2) Integrating the parameters obtained using these elegant biophysical techniques into a mathematical model of SHR-SCR regulation would help assess their significance and provide much greater mechanistic insight than currently provided in the manuscript. A model such as that described by co-author Cara Winter (http://grantome.com/grant/NIH/F32-GM106690-01) would be appropriate.

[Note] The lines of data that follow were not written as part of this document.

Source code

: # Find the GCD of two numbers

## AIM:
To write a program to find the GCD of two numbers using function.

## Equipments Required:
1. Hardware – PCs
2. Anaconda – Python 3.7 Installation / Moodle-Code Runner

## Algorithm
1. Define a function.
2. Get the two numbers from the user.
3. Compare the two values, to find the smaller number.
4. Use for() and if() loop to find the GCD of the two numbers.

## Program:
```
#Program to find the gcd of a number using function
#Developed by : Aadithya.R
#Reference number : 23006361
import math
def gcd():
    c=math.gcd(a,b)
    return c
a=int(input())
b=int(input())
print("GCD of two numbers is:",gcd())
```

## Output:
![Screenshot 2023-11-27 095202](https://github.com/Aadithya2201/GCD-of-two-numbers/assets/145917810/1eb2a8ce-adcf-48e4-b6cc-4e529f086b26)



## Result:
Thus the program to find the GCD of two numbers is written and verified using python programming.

The reviewers suggested integrating the parameters obtained using our techniques into a model of SHR-SCR regulation. Accordingly, we constructed an ordinary differential equation (ODE) model of SHR and SCR in the Arabidopsis root. Using a sensitivity analysis, we show that the diffusion coefficient of SHR is an extremely sensitive parameter, motivating the use of these biophysical techniques to experimentally determine protein movement. Further, we estimated some of the other parameter values using our oligomeric state and complex stoichiometry data from N&B and Cross N&B. Our model reveals new mechanistic insights about SHR and SCR dynamics in the root. Specifically, our model predicts that SCR expression is activated approximately 3 hours after influx of SHR. This prediction is supported by previous experiments in which SCR expression in a SHR inducible system is observed after 3 hours of induction (Sozzani et al. 2010, Figure 1 and Figure 1—figure supplement 1). Further, we show that the 2:1 complex forms later than the 1:1 complex (9 hours vs 3 hours) and that the entire system reaches a steady state between 18 and 24 hours. Our model allows us to better understand how SHR movement and SHR-SCR complex formation significantly contribute to root patterning.

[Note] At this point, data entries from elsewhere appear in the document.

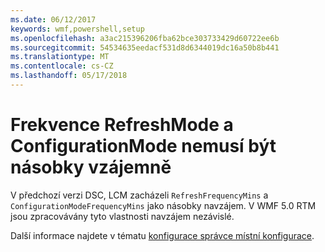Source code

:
 ```yaml
---
ms.date: 06/12/2017
keywords: wmf,powershell,setup
ms.openlocfilehash: a3ac215396206fba62bce303733429d60722ee6b
ms.sourcegitcommit: 54534635eedacf531d8d6344019dc16a50b8b441
ms.translationtype: MT
ms.contentlocale: cs-CZ
ms.lasthandoff: 05/17/2018
---
```

# <a name="frequencies-for-refreshmode-and-configurationmode-dont-need-to-be-multiples-of-each-other"></a>Frekvence RefreshMode a ConfigurationMode nemusí být násobky vzájemně

V předchozí verzi DSC, LCM zacházeli `RefreshFrequencyMins` a `ConfigurationModeFrequencyMins` jako násobky navzájem. V WMF 5.0 RTM jsou zpracovávány tyto vlastnosti navzájem nezávislé.

Další informace najdete v tématu [konfigurace správce místní konfigurace](https://msdn.microsoft.com/powershell/dsc/metaconfig).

3) There are numerous places where figure presentation could be improved. More attention needs to be paid to details of presentation and to keeping consistent nomenclature. Specific examples have been included in the "minor points" section, but these should all be addressed carefully.

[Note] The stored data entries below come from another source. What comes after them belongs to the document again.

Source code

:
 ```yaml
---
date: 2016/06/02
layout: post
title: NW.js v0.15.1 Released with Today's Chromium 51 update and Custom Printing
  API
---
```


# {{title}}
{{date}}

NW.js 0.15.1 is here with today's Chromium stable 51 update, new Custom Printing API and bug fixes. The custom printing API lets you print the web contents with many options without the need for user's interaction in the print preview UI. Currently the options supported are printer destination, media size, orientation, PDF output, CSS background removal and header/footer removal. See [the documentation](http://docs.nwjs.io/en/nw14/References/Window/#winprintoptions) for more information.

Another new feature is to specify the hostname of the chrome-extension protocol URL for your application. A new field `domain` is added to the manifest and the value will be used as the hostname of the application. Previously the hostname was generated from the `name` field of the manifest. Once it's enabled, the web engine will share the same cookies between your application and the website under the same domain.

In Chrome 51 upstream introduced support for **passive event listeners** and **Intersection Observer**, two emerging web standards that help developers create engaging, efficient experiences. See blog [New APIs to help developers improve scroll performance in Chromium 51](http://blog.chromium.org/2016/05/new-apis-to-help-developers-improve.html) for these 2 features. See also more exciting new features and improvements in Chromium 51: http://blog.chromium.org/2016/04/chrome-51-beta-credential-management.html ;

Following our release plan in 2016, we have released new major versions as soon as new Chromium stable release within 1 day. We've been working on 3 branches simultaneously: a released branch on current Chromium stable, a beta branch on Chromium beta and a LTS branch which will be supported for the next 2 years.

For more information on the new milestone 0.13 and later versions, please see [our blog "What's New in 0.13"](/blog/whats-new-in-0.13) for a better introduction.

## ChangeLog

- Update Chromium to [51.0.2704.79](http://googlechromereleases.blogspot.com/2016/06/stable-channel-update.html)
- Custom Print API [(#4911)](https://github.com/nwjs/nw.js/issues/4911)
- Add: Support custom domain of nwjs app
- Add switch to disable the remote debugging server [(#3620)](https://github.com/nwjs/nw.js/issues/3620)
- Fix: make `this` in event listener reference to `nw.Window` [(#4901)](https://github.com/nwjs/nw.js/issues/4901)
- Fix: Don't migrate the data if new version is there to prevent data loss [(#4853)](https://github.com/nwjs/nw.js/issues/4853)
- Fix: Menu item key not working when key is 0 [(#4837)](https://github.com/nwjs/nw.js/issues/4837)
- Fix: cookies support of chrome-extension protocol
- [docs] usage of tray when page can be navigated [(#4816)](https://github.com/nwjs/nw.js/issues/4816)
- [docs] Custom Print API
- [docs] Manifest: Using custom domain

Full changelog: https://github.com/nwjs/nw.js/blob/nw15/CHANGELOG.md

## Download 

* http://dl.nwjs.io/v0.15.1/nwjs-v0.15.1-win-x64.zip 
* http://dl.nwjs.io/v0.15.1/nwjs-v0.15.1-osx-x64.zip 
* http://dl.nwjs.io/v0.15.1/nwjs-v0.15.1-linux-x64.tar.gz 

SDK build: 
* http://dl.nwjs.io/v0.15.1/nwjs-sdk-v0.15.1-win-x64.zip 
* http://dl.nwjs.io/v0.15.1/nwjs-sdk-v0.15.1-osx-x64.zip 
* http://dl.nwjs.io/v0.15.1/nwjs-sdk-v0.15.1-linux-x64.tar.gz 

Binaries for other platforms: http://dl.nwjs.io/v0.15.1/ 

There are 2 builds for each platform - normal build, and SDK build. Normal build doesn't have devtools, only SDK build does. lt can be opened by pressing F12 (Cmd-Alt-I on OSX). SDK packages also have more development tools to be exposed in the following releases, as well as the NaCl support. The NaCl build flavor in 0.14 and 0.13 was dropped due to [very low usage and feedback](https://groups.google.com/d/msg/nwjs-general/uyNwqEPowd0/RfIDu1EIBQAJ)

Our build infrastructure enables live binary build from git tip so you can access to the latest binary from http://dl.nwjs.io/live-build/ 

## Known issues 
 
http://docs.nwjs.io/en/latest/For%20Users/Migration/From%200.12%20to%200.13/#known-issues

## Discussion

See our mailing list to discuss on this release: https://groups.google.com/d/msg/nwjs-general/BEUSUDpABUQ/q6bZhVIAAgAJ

All figures now have cell types clearly labeled, and the figure legends now indicate what the different colors in each figure represent. In addition, we have ensured that the nomenclature across the paper is consistent. Below, we address each of the minor points specifically.

[Editors' note: further revisions were requested prior to acceptance, as described below.]

The manuscript has been significantly improved and now is much more accessible as a resource. There is a remaining issue in Figure 5 that need to be addressed before acceptance.

The major message and conclusions of Figure 5, which represent the newly added model, is quite difficult to understand. At the very least, the four graphs should be given titles to make it clear that a-c represent the WT condition over increasing lengths of time and d is the SCR-RNAi line. With as much white space as if present the graphs, the keys could be made more informative (e.g., SHR-mono vs. SHR-HD) and the first sentence of the legend could summarize the conclusion from the models, not just that the graphs represent models.

We thank the reviewers for their comments on Figure 5. We have added titles to all four panels (a-d) of Figure 5 to make it clear that a-c represent the simulation of wild type conditions, while d represents the simulation of the SCR RNAi line. We spelled out all of the variables in the keys. In addition, for each panel we have added a sentence in the figure legend describing the conclusions so that the reader can better understand the model.